## YOUR OBJECTIVE:
Pick every line out of the entries below that holds the string "analyze", and report them.

## GIVEN RECORDS:
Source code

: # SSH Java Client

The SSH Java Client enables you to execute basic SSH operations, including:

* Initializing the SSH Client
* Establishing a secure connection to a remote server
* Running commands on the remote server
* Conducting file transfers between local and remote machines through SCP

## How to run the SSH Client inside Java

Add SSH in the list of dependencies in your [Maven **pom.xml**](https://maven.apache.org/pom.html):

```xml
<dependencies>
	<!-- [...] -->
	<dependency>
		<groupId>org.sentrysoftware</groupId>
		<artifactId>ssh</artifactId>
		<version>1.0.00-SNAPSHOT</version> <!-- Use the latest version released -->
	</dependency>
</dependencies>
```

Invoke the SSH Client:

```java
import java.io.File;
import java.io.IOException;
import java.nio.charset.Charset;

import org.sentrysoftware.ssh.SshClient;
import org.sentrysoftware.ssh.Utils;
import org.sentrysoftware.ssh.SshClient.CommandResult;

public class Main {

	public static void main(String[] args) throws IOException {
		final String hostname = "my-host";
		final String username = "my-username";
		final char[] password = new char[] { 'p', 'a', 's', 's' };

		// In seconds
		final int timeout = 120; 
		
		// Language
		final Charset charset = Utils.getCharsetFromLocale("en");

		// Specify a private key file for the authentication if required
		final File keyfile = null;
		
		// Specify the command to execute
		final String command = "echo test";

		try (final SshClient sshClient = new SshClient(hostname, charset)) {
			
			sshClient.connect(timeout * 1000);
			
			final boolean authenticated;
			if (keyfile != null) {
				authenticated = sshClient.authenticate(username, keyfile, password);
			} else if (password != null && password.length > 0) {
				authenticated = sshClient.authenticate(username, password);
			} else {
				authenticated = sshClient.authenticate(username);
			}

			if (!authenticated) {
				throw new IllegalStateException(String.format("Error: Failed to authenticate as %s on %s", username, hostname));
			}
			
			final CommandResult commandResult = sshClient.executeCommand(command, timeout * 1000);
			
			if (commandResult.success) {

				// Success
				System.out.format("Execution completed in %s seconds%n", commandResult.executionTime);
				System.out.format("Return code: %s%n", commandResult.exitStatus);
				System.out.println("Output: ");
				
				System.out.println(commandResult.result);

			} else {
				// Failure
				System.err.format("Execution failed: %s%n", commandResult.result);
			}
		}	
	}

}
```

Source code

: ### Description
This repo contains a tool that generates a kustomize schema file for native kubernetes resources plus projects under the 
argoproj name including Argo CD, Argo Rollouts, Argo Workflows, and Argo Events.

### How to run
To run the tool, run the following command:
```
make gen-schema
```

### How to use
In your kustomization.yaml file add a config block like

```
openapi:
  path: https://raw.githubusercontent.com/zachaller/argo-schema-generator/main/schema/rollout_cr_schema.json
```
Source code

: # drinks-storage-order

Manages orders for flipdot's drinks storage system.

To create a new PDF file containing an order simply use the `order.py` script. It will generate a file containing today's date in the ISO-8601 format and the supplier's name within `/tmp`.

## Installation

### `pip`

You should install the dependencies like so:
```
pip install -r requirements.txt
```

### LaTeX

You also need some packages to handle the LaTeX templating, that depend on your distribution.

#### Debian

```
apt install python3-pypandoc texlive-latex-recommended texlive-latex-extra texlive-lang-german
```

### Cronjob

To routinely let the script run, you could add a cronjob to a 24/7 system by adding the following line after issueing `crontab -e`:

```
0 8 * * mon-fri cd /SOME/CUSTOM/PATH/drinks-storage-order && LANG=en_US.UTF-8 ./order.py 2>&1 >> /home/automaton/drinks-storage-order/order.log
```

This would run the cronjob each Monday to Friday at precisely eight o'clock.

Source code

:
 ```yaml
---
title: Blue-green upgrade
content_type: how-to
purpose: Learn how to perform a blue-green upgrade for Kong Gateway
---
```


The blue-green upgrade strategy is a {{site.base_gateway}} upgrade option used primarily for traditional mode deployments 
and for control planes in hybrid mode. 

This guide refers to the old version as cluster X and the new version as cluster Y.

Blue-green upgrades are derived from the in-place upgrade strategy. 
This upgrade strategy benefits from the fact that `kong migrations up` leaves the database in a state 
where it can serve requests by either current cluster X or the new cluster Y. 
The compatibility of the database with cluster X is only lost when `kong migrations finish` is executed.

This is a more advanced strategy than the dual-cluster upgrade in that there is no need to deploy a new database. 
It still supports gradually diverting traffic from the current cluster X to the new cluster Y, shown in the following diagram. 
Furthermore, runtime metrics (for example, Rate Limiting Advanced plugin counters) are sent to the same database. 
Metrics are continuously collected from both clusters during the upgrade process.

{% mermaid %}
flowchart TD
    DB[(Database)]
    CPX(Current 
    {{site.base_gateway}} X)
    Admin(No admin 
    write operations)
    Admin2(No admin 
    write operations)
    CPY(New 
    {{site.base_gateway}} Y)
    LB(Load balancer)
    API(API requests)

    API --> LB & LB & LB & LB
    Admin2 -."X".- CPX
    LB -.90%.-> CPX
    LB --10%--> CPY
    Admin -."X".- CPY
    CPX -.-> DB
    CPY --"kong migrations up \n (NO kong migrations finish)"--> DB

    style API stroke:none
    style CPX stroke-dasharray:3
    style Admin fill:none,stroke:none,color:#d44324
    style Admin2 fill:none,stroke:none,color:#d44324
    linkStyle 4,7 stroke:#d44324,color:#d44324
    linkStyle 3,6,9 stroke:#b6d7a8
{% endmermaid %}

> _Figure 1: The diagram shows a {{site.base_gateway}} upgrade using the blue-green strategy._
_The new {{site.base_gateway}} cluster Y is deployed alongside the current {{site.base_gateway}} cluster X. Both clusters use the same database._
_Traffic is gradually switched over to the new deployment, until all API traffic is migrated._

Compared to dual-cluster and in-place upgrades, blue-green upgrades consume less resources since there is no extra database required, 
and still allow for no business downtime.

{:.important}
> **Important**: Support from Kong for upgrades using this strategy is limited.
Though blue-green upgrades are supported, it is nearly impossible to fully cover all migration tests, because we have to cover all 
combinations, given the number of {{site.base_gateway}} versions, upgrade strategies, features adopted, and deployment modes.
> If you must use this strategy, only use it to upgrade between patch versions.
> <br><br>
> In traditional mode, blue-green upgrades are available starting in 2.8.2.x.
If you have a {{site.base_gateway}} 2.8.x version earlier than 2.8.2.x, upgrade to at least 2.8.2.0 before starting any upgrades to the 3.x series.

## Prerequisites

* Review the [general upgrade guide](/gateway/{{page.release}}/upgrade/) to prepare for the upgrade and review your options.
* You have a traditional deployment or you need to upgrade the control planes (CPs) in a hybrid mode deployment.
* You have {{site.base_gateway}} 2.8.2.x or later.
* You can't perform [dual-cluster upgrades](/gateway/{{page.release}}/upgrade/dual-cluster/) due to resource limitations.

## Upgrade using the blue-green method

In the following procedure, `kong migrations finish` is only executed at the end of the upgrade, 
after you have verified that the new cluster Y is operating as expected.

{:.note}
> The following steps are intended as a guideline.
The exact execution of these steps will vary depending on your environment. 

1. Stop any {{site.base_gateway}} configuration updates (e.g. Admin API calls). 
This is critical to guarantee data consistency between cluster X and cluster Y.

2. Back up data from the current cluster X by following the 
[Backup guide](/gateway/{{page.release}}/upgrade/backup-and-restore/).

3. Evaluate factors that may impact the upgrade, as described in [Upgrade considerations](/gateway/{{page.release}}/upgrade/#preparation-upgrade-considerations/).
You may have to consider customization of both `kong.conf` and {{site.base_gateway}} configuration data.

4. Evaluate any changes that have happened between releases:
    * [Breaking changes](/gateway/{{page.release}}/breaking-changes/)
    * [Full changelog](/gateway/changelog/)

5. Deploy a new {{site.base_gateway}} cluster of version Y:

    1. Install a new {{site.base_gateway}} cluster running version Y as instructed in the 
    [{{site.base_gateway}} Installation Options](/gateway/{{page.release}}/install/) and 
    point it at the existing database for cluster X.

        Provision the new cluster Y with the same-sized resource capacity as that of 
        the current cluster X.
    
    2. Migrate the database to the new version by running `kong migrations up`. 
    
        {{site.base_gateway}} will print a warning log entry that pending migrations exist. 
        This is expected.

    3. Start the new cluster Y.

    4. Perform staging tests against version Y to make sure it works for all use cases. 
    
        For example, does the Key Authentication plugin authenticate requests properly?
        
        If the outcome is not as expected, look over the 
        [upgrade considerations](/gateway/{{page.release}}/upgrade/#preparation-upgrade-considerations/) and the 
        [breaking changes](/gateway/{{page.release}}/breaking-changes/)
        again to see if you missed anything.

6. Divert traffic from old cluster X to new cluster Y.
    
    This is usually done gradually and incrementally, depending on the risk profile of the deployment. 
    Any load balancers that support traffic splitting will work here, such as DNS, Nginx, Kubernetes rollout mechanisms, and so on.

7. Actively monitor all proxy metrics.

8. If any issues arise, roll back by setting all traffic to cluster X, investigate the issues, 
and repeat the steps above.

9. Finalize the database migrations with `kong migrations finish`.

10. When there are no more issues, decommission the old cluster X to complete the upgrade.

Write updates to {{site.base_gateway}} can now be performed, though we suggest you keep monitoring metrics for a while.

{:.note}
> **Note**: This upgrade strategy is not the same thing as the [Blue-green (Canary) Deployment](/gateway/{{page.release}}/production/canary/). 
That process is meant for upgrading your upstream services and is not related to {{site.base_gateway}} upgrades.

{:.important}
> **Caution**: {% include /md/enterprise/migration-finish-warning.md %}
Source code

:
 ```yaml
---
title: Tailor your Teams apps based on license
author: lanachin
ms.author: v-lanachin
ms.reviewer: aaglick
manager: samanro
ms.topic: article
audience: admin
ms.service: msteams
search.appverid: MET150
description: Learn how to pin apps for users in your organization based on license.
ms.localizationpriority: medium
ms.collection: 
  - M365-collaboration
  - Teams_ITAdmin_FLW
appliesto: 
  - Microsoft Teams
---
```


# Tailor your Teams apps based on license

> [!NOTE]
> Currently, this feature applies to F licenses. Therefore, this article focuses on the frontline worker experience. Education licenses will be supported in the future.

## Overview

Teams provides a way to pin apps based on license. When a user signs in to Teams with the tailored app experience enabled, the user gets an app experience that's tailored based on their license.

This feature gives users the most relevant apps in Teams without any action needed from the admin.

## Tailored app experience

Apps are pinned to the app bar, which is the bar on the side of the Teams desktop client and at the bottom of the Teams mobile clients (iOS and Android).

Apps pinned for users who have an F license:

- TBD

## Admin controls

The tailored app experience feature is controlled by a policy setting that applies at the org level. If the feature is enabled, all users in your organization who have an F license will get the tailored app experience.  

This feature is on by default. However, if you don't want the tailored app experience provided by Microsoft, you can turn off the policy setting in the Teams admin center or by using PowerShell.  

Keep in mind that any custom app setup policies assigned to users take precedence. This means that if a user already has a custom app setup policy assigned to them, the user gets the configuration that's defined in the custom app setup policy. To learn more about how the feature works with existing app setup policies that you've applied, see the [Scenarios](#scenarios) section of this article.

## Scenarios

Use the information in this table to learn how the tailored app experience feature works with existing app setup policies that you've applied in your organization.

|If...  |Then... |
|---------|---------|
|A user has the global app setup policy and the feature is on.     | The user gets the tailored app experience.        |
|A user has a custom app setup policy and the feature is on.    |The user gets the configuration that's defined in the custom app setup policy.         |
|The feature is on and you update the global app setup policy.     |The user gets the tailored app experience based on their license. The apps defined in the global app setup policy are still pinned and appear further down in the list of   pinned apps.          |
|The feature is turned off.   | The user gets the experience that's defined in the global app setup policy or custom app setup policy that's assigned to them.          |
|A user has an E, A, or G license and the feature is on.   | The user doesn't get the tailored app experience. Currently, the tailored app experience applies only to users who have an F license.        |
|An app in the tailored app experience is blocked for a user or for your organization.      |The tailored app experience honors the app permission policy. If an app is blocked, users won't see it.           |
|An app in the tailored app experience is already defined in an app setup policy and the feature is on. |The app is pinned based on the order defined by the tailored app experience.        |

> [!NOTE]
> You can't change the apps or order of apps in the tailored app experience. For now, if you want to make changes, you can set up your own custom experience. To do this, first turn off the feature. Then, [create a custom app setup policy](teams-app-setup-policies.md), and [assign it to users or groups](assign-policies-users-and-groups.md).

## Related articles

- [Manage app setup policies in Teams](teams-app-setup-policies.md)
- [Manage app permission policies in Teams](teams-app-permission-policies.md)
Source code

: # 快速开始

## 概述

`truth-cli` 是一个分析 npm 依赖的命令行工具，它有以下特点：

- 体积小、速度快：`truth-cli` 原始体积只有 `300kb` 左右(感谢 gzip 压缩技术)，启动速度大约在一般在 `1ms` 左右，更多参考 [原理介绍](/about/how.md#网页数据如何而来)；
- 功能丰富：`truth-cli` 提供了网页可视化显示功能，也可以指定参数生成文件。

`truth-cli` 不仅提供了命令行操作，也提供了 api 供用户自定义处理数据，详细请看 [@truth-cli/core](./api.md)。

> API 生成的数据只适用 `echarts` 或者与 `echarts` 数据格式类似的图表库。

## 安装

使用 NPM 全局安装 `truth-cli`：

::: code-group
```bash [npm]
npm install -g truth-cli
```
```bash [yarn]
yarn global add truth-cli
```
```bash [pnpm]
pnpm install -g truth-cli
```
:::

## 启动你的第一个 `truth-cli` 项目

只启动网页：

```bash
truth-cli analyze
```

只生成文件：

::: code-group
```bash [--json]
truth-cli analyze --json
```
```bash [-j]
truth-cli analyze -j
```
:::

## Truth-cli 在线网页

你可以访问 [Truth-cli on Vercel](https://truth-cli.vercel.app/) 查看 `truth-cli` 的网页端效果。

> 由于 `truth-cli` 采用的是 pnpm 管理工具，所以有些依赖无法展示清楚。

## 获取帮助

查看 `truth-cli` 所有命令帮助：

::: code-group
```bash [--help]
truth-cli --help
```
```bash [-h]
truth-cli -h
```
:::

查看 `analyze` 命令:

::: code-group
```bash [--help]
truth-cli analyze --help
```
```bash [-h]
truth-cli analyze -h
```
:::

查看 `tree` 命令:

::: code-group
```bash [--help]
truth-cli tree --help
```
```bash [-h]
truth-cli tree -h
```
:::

## RESULT FOR THIS TASK:
truth-cli analyze
truth-cli analyze --json
truth-cli analyze -j
查看 `analyze` 命令:
truth-cli analyze --help
truth-cli analyze -h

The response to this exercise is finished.